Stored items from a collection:

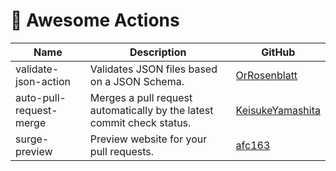 # 🤖 Awesome Actions

| Name | Description | GitHub |
| --- | --- | --- |
| validate-json-action | Validates JSON files based on a JSON Schema. | [OrRosenblatt](https://github.com/OrRosenblatt/validate-json-action) |
| auto-pull-request-merge | Merges a pull request automatically by the latest commit check status. | [KeisukeYamashita](https://github.com/KeisukeYamashita/auto-pull-request-merge) |
| surge-preview | Preview website for your pull requests. | [afc163](https://github.com/afc163/surge-preview) |
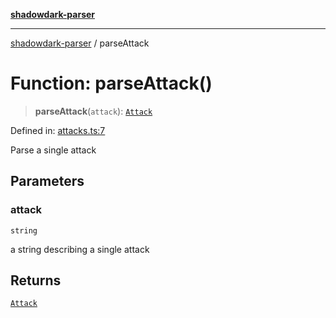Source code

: [**shadowdark-parser**](../README.md)

***

[shadowdark-parser](../globals.md) / parseAttack

# Function: parseAttack()

> **parseAttack**(`attack`): [`Attack`](../type-aliases/Attack.md)

Defined in: [attacks.ts:7](https://github.com/ashleytowner/shadowdark-parser/blob/dabe9e4969052fd9b68d443cdc0e58a3975f21cc/src/attacks.ts#L7)

Parse a single attack

## Parameters

### attack

`string`

a string describing a single attack

## Returns

[`Attack`](../type-aliases/Attack.md)
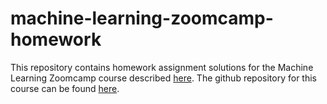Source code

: # machine-learning-zoomcamp-homework
This repository contains homework assignment solutions for the Machine Learning Zoomcamp course described [here](https://datatalks.club/courses/ml-zoomcamp/). The github repository for this course can be found [here](https://github.com/DataTalksClub/machine-learning-zoomcamp/tree/master).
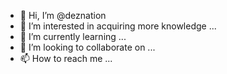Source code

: - 👋 Hi, I’m @deznation
- 👀 I’m interested in acquiring more knowledge ...
- 🌱 I’m currently learning ...
- 💞️ I’m looking to collaborate on ...
- 📫 How to reach me ...

<!---
deznation/deznation is a ✨ special ✨ repository because its `README.md` (this file) appears on your GitHub profile.
You can click the Preview link to take a look at your changes.
--->
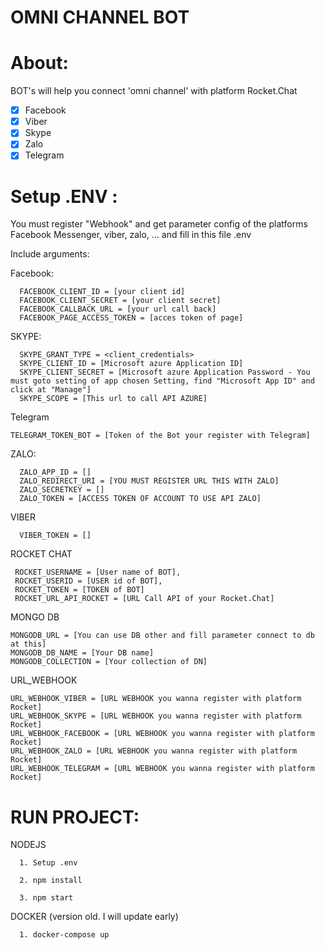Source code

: # OMNI CHANNEL BOT

# About:
BOT's will help you connect 'omni channel' with platform Rocket.Chat
- [x] Facebook
- [x] Viber
- [x] Skype
- [x] Zalo
- [x] Telegram

# Setup .ENV : 
You must register "Webhook" and get parameter config of the platforms Facebook Messenger, viber, zalo, ... and fill in this file .env

Include arguments:

  Facebook:
  
      FACEBOOK_CLIENT_ID = [your client id]
      FACEBOOK_CLIENT_SECRET = [your client secret]
      FACEBOOK_CALLBACK_URL = [your url call back]
      FACEBOOK_PAGE_ACCESS_TOKEN = [acces token of page]
      
  SKYPE:
  
      SKYPE_GRANT_TYPE = <client_credentials>
      SKYPE_CLIENT_ID = [Microsoft azure Application ID]
      SKYPE_CLIENT_SECRET = [Microsoft azure Application Password - You must goto setting of app chosen Setting, find "Microsoft App ID" and click at "Manage"]
      SKYPE_SCOPE = [This url to call API AZURE]
      
  Telegram
  
    TELEGRAM_TOKEN_BOT = [Token of the Bot your register with Telegram]
    

  ZALO:
  
      ZALO_APP_ID = []
      ZALO_REDIRECT_URI = [YOU MUST REGISTER URL THIS WITH ZALO]
      ZALO_SECRETKEY = []
      ZALO_TOKEN = [ACCESS TOKEN OF ACCOUNT TO USE API ZALO]
      
  VIBER
  
      VIBER_TOKEN = []

  ROCKET CHAT
  
     ROCKET_USERNAME = [User name of BOT],
     ROCKET_USERID = [USER id of BOT],
     ROCKET_TOKEN = [TOKEN of BOT]
     ROCKET_URL_API_ROCKET = [URL Call API of your Rocket.Chat]

  MONGO DB
  
    MONGODB_URL = [You can use DB other and fill parameter connect to db at this]
    MONGODB_DB_NAME = [Your DB name]
    MONGODB_COLLECTION = [Your collection of DN]  
    
    
  URL_WEBHOOK
  
    URL_WEBHOOK_VIBER = [URL WEBHOOK you wanna register with platform Rocket]
    URL_WEBHOOK_SKYPE = [URL WEBHOOK you wanna register with platform Rocket]
    URL_WEBHOOK_FACEBOOK = [URL WEBHOOK you wanna register with platform Rocket]
    URL_WEBHOOK_ZALO = [URL WEBHOOK you wanna register with platform Rocket]
    URL_WEBHOOK_TELEGRAM = [URL WEBHOOK you wanna register with platform Rocket]
   
# RUN PROJECT: 

  NODEJS
  
      1. Setup .env
      
      2. npm install
      
      3. npm start
      
  DOCKER (version old. I will update early)
  
      1. docker-compose up
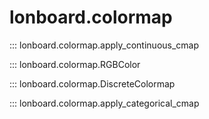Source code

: # lonboard.colormap

::: lonboard.colormap.apply_continuous_cmap

::: lonboard.colormap.RGBColor

::: lonboard.colormap.DiscreteColormap

::: lonboard.colormap.apply_categorical_cmap

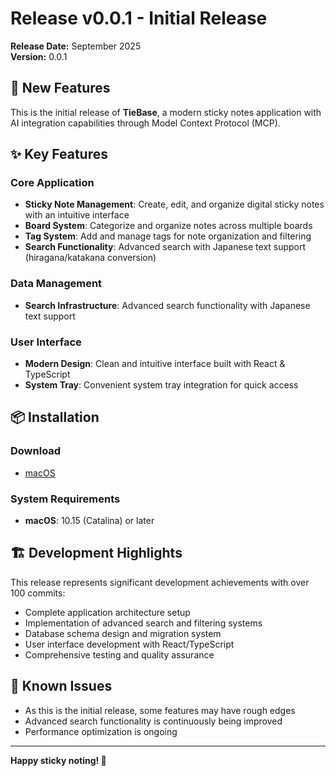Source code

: # Release v0.0.1 - Initial Release

**Release Date:** September 2025  
**Version:** 0.0.1

## 🎉 New Features

This is the initial release of **TieBase**, a modern sticky notes application with AI integration capabilities through Model Context Protocol (MCP).

## ✨ Key Features

### Core Application
- **Sticky Note Management**: Create, edit, and organize digital sticky notes with an intuitive interface
- **Board System**: Categorize and organize notes across multiple boards
- **Tag System**: Add and manage tags for note organization and filtering
- **Search Functionality**: Advanced search with Japanese text support (hiragana/katakana conversion)

### Data Management
- **Search Infrastructure**: Advanced search functionality with Japanese text support

### User Interface
- **Modern Design**: Clean and intuitive interface built with React & TypeScript
- **System Tray**: Convenient system tray integration for quick access

## 📦 Installation

### Download
- [macOS](https://github.com/tiebase/info/releases/download/v0.0.1/TieBase_0.0.1_x64.dmg)

### System Requirements
- **macOS**: 10.15 (Catalina) or later

## 🏗️ Development Highlights

This release represents significant development achievements with over 100 commits:

- Complete application architecture setup
- Implementation of advanced search and filtering systems
- Database schema design and migration system
- User interface development with React/TypeScript
- Comprehensive testing and quality assurance

## 🐛 Known Issues

- As this is the initial release, some features may have rough edges
- Advanced search functionality is continuously being improved
- Performance optimization is ongoing

<!-- ## 📞 Support

If you encounter issues or have questions:
- [GitHub Issues](https://github.com/sZma5a/kacidasi/issues)
- [Documentation](/docs/)
- [Release Notes](/release/)

## 🙏 Acknowledgments

Special thanks to the open source community and technologies that made this possible:
- The Tauri team for providing an excellent cross-platform framework
- The React and TypeScript communities
- SQLite for reliable data storage
- The open source ecosystem that enables innovation -->

---

**Happy sticky noting! 📝**
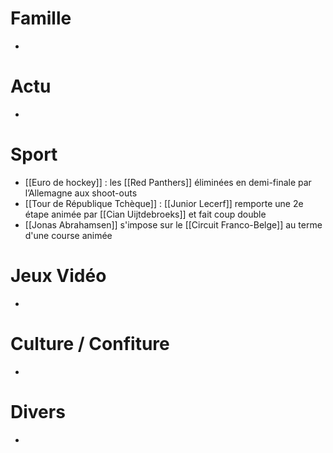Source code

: # Famille
- 
# Actu
- 
# Sport
- [[Euro de hockey]] : les [[Red Panthers]] éliminées en demi-finale par l’Allemagne aux shoot-outs
- [[Tour de République Tchèque]] : [[Junior Lecerf]] remporte une 2e étape animée par [[Cian Uijtdebroeks]] et fait coup double
- [[Jonas Abrahamsen]] s'impose sur le [[Circuit Franco-Belge]] au terme d'une course animée
# Jeux Vidéo
- 
# Culture / Confiture
- 
# Divers
- 
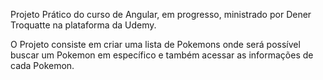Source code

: Projeto Prático do curso de Angular, em progresso, ministrado por Dener Troquatte na plataforma da Udemy.

O Projeto consiste em criar uma lista de Pokemons onde será possível buscar um Pokemon em específico e também acessar as informações de cada Pokemon.

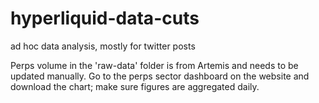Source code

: # hyperliquid-data-cuts
ad hoc data analysis, mostly for twitter posts

Perps volume in the 'raw-data' folder is from Artemis and needs to be updated manually. Go to the perps sector dashboard on the website and download the chart; make sure figures are aggregated daily.
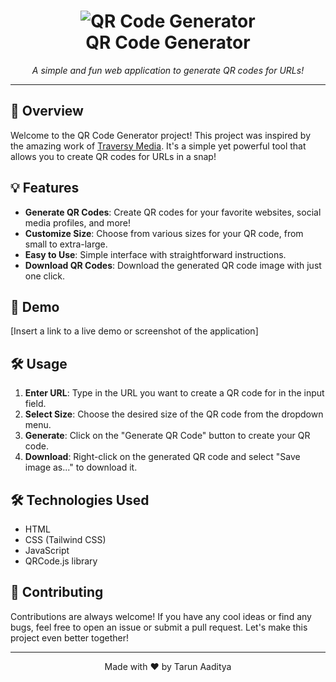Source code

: <h1 align="center">
  <img src="https://img.icons8.com/dusk/64/000000/qr-code.png" alt="QR Code Generator" /><br />
  QR Code Generator
</h1>

<p align="center">
  <em>A simple and fun web application to generate QR codes for URLs!</em>
</p>

---

## 🚀 Overview

Welcome to the QR Code Generator project! This project was inspired by the amazing work of [Traversy Media](https://www.youtube.com/channel/UC29ju8bIPH5as8OGnQzwJyA). It's a simple yet powerful tool that allows you to create QR codes for URLs in a snap!

## 💡 Features

- **Generate QR Codes**: Create QR codes for your favorite websites, social media profiles, and more!
- **Customize Size**: Choose from various sizes for your QR code, from small to extra-large.
- **Easy to Use**: Simple interface with straightforward instructions.
- **Download QR Codes**: Download the generated QR code image with just one click.

## 🎨 Demo

[Insert a link to a live demo or screenshot of the application]

## 🛠️ Usage

1. **Enter URL**: Type in the URL you want to create a QR code for in the input field.
2. **Select Size**: Choose the desired size of the QR code from the dropdown menu.
3. **Generate**: Click on the "Generate QR Code" button to create your QR code.
4. **Download**: Right-click on the generated QR code and select "Save image as..." to download it.

## 🛠️ Technologies Used

- HTML
- CSS (Tailwind CSS)
- JavaScript
- QRCode.js library

## 🌟 Contributing

Contributions are always welcome! If you have any cool ideas or find any bugs, feel free to open an issue or submit a pull request. Let's make this project even better together!


---

<p align="center">Made with ❤️ by Tarun Aaditya</p>
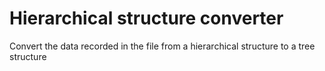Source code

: # Hierarchical structure converter
 Convert the data recorded in the file from a hierarchical structure to a tree structure
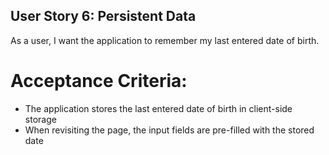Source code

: ## User Story 6: Persistent Data
As a user, I want the application to remember my last entered date of birth.

# Acceptance Criteria:
* The application stores the last entered date of birth in client-side storage
* When revisiting the page, the input fields are pre-filled with the stored date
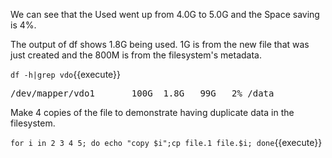 We can see that the Used went up from 4.0G to 5.0G
and the Space saving is 4%.

The output of df shows 1.8G being used. 1G is from the new file
that was just created and the 800M is from the filesystem's
metadata.


`df -h|grep vdo`{{execute}}

<pre class="file">
/dev/mapper/vdo1       100G  1.8G   99G   2% /data
</pre>

Make 4 copies of the file to demonstrate having duplicate data 
in the filesystem.

`for i in 2 3 4 5; do echo "copy $i";cp file.1 file.$i; done`{{execute}}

• **DIRECTIONS FOR THIS TASK**: Go through the entries above and count each line that contains the string "shadowdark". Reply only with the total.

• **TASK SOLUTION**: 3